2022年の富士24時間レース覇者であり、同年のスーパー耐久ST-Xクラスでも年間王者に輝いたHELM MOTORSPORTS。彼らは2023年の富士24時間でヤン・マーデンボローを起用するが、その理由について聞いた。

 イギリス人ドライバーのマーデンボローは、かつてスーパーGTのGT500クラスやスーパーフォーミュラといった日本国内最高峰カテゴリーに参戦。2021年からの2シーズンは目立ったレース活動ができていなかったが、今年9月には、ゲーマーからリアルレースに転身した彼のキャリアを描いた映画『グランツーリスモ』が公開予定と、話題のドライバーでもある。

 富士24時間で久々のレース復帰を果たすことになるマーデンボロー。今回の参戦は、HELM側からのオファーだったようだ。1号車HELM MOTORSPORTS GTR GT3のBドライバーで、HELM MOTORSPORTSの代表でもある平木湧也は次のように語る。

「アプローチをしたのは僕からです。HELMからオファーを出しました」

「昨年富士24時間で優勝することができて、2連覇を目指していく中で、何か新しい話題を作り、注目されるようなアプローチをしていきたいと思っていました。去年と同じメンバープラス面白いメンバーで戦っていきたいなという中で、色々な候補の方がいましたが、ちょうど映画もやるタイミングですし、(マーデンボローは)面白いかなと思いました」

 そして平木は今年の春先にマーデンボローへのオファーを決断。ニスモ(NMC)の協力を仰ぎ、参戦が実現した。

 現役レーシングドライバーである平木湧也、平木玲次の平木兄弟が『地域密着』を掲げて2020年に発足させたHELM MOTORSPORTS。ただ兄の湧也によると、チームとしてはそれと並行して海外に向けてもアピールをしていきたいという思いがあり、それも外国人ドライバーであるマーデンボローを起用した背景にあるようだ。

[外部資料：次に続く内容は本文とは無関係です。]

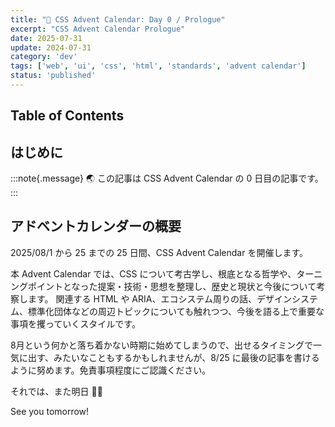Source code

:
 ```yaml
---
title: "🎨 CSS Advent Calendar: Day 0 / Prologue"
excerpt: "CSS Advent Calendar Prologue"
date: 2025-07-31
update: 2024-07-31
category: 'dev'
tags: ['web', 'ui', 'css', 'html', 'standards', 'advent calendar']
status: 'published'
---
```

## Table of Contents

## はじめに

:::note{.message}
🌏 この記事は CSS Advent Calendar の 0 日目の記事です。
:::

## アドベントカレンダーの概要

2025/08/1 から 25 までの 25 日間、CSS Advent Calendar を開催します。

本 Advent Calendar では、CSS について考古学し、根底となる哲学や、ターニングポイントとなった提案・技術・思想を整理し、歴史と現状と今後について考察します。
関連する HTML や ARIA、エコシステム周りの話、デザインシステム、標準化団体などの周辺トピックについても触れつつ、今後を語る上で重要な事項を攫っていくスタイルです。

8月という何かと落ち着かない時期に始めてしまうので、出せるタイミングで一気に出す、みたいなこともするかもしれませんが、8/25 に最後の記事を書けるように努めます。免責事項程度にご認識ください。

それでは、また明日 🧚‍♀️

See you tomorrow!
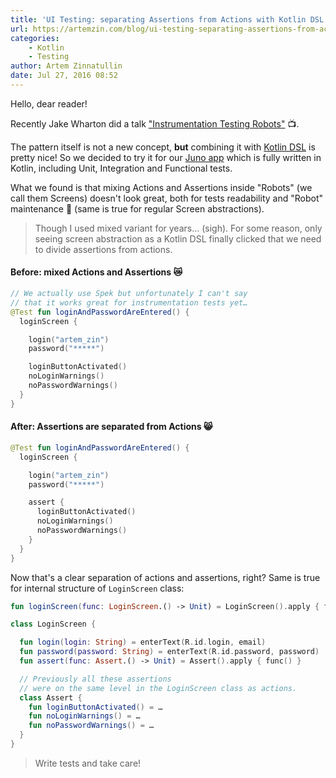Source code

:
 ```yaml
---
title: 'UI Testing: separating Assertions from Actions with Kotlin DSL'
url: https://artemzin.com/blog/ui-testing-separating-assertions-from-actions-with-kotlin-dsl/
categories:
    - Kotlin
    - Testing
author: Artem Zinnatullin
date: Jul 27, 2016 08:52
---
```

Hello, dear reader!

Recently Jake Wharton did a talk ["Instrumentation Testing Robots"](https://realm.io/news/kau-jake-wharton-testing-robots/) 📺.

The pattern itself is not a new concept, **but** combining it with [Kotlin DSL](https://kotlinlang.org/docs/reference/type-safe-builders.html) is pretty nice! So we decided to try it for our [Juno app](https://play.google.com/store/apps/details?id=com.gojuno.rider) which is fully written in Kotlin, including Unit, Integration and Functional tests.

What we found is that mixing Actions and Assertions inside "Robots" (we call them Screens) doesn't look great, both for tests readability and "Robot" maintenance 🤖 (same is true for regular Screen abstractions).

> Though I used mixed variant for years… (sigh). For some reason, only seeing screen abstraction as a Kotlin DSL finally clicked that we need to divide assertions from actions.

#### Before: mixed Actions and Assertions 😿

```kotlin
// We actually use Spek but unfortunately I can't say
// that it works great for instrumentation tests yet…
@Test fun loginAndPasswordAreEntered() {
  loginScreen {

    login("artem_zin")
    password("*****")

    loginButtonActivated()
    noLoginWarnings()
    noPasswordWarnings()
  }
}
```

#### After: Assertions are separated from Actions 😸

```kotlin
@Test fun loginAndPasswordAreEntered() {
  loginScreen {

    login("artem_zin")
    password("*****")

    assert {
      loginButtonActivated()
      noLoginWarnings()
      noPasswordWarnings()
    }
  }
}
```

Now that's a clear separation of actions and assertions, right? Same is true for internal structure of `LoginScreen` class:

```kotlin
fun loginScreen(func: LoginScreen.() -> Unit) = LoginScreen().apply { func() }

class LoginScreen {

  fun login(login: String) = enterText(R.id.login, email)
  fun password(password: String) = enterText(R.id.password, password)
  fun assert(func: Assert.() -> Unit) = Assert().apply { func() }

  // Previously all these assertions 
  // were on the same level in the LoginScreen class as actions.
  class Assert {
    fun loginButtonActivated() = …
    fun noLoginWarnings() = …
    fun noPasswordWarnings() = …
  }
}
```

> Write tests and take care!

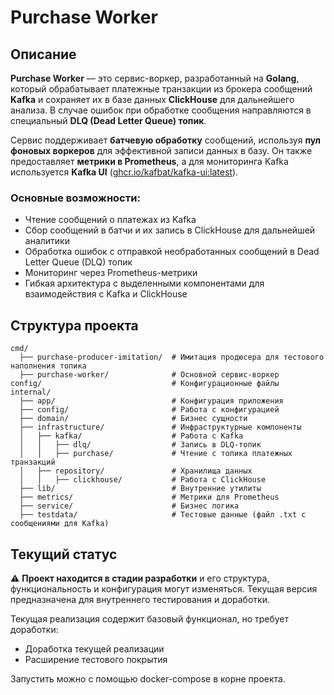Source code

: # Purchase Worker

## Описание

**Purchase Worker** — это сервис-воркер, разработанный на **Golang**, который обрабатывает платежные транзакции из брокера сообщений **Kafka** и сохраняет их в базе данных **ClickHouse** для дальнейшего анализа. В случае ошибок при обработке сообщения направляются в специальный **DLQ (Dead Letter Queue) топик**.

Сервис поддерживает **батчевую обработку** сообщений, используя **пул фоновых воркеров** для эффективной записи данных в базу. Он также предоставляет **метрики в Prometheus**, а для мониторинга Kafka используется **Kafka UI** ([ghcr.io/kafbat/kafka-ui](https://github.com/provectus/kafka-ui)[:latest](https://github.com/provectus/kafka-ui)).

### Основные возможности:

- Чтение сообщений о платежах из Kafka
- Сбор сообщений в батчи и их запись в ClickHouse для дальнейшей аналитики
- Обработка ошибок с отправкой необработанных сообщений в Dead Letter Queue (DLQ) топик
- Мониторинг через Prometheus-метрики
- Гибкая архитектура с выделенными компонентами для взаимодействия с Kafka и ClickHouse

## Структура проекта

```
cmd/
  ├── purchase-producer-imitation/  # Имитация продюсера для тестового наполнения топика
  ├── purchase-worker/              # Основной сервис-воркер
config/                             # Конфигурационные файлы
internal/
  ├── app/                          # Конфигурация приложения
  ├── config/                       # Работа с конфигурацией
  ├── domain/                       # Бизнес сущности
  ├── infrastructure/               # Инфраструктурные компоненты
  │   ├── kafka/                    # Работа с Kafka
  │   │   ├── dlq/                  # Запись в DLQ-топик
  │   │   ├── purchase/             # Чтение с топика платежных транзакций
  │   ├── repository/               # Хранилища данных
  │   │   ├── clickhouse/           # Работа с ClickHouse
  ├── lib/                          # Внутренние утилиты
  ├── metrics/                      # Метрики для Prometheus
  ├── service/                      # Бизнес логика
  ├── testdata/                     # Тестовые данные (файл .txt с сообщениями для Kafka)
```

## Текущий статус

⚠️
**Проект находится в стадии разработки** и его структура, функциональность и конфигурация могут изменяться. Текущая версия предназначена для внутреннего тестирования и доработки.

Текущая реализация содержит базовый функционал, но требует доработки:
- Доработка текущей реализации
- Расширение тестового покрытия

Запустить можно с помощью docker-compose в корне проекта.

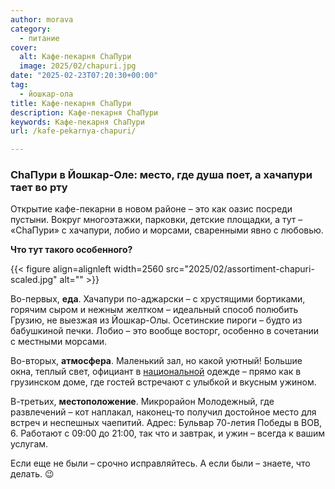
 ```yaml
---
author: morava
category:
  - питание
cover:
  alt: Кафе-пекарня ChaПури
  image: 2025/02/chapuri.jpg
date: "2025-02-23T07:20:30+00:00"
tag:
  - йошкар-ола
title: Кафе-пекарня ChaПури
description: Кафе-пекарня ChaПури
keywords: Кафе-пекарня ChaПури
url: /kafe-pekarnya-chapuri/

---
```

### **ChaПури в Йошкар-Оле: место, где душа поет, а хачапури тает во рту**

Открытие кафе-пекарни в новом районе – это как оазис посреди пустыни. Вокруг многоэтажки, парковки, детские площадки, а тут – «ChaПури» с хачапури, лобио и морсами, сваренными явно с любовью.

**Что тут такого особенного?**

{{< figure align=alignleft width=2560 src="2025/02/assortiment-chapuri-scaled.jpg" alt="" >}}

Во-первых, **еда**. Хачапури по-аджарски – с хрустящими бортиками, горячим сыром и нежным желтком – идеальный способ полюбить Грузию, не выезжая из Йошкар-Олы. Осетинские пироги – будто из бабушкиной печки. Лобио – это вообще восторг, особенно в сочетании с местными морсами.

Во-вторых, **атмосфера**. Маленький зал, но какой уютный! Большие окна, теплый свет, официант в [национальной](/elenpriv/) одежде – прямо как в грузинском доме, где гостей встречают с улыбкой и вкусным ужином.

В-третьих, **местоположение**. Микрорайон Молодежный, где развлечений – кот наплакал, наконец-то получил достойное место для встреч и неспешных чаепитий. Адрес: Бульвар 70-летия Победы в ВОВ, 6. Работают с 09:00 до 21:00, так что и завтрак, и ужин – всегда к вашим услугам.

Если еще не были – срочно исправляйтесь. А если были – знаете, что делать. 😉
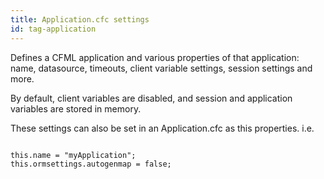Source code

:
 ```yaml
---
title: Application.cfc settings
id: tag-application
---
```


Defines a CFML application and various properties of that application: name, datasource, timeouts, client variable settings, session settings and more. 

By default, client variables are disabled, and session and application variables are stored in memory.

These settings can also be set in an Application.cfc as this properties. i.e. 

```

this.name = "myApplication";
this.ormsettings.autogenmap = false;

```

「僕たちもどんどん海外に進出していきたい、海外にアピールしていきたいという考えがあります。日本人だけのチームではなく、海外のドライバーも受け入れられるという部分も見せたかったので、去年はショウン(トン)を乗せて、今年は彼に加えてヤンを乗せました」

「将来的にはGTワールドチャレンジ・アジアのジャパンカップなどにも参戦したいです。今年も参戦するために準備をしていたのですが、なかなか条件が合いませんでした。僕たちとしてもS耐をやりながらもうひとつのシリーズを戦うというのは、スケジュール的にも難しかったです」

「ただ、そういった動きがあるのは確かです。もう少し色々整えて……という感じですかね」

 2年のブランクがあるマーデンボローの走りについても「僕が評価する立場ではないですが、パフォーマンスは申し分ないと思っています」とのこと。連覇を目指すHELM MOTORSPORTSの“新助っ人”の活躍に注目だ。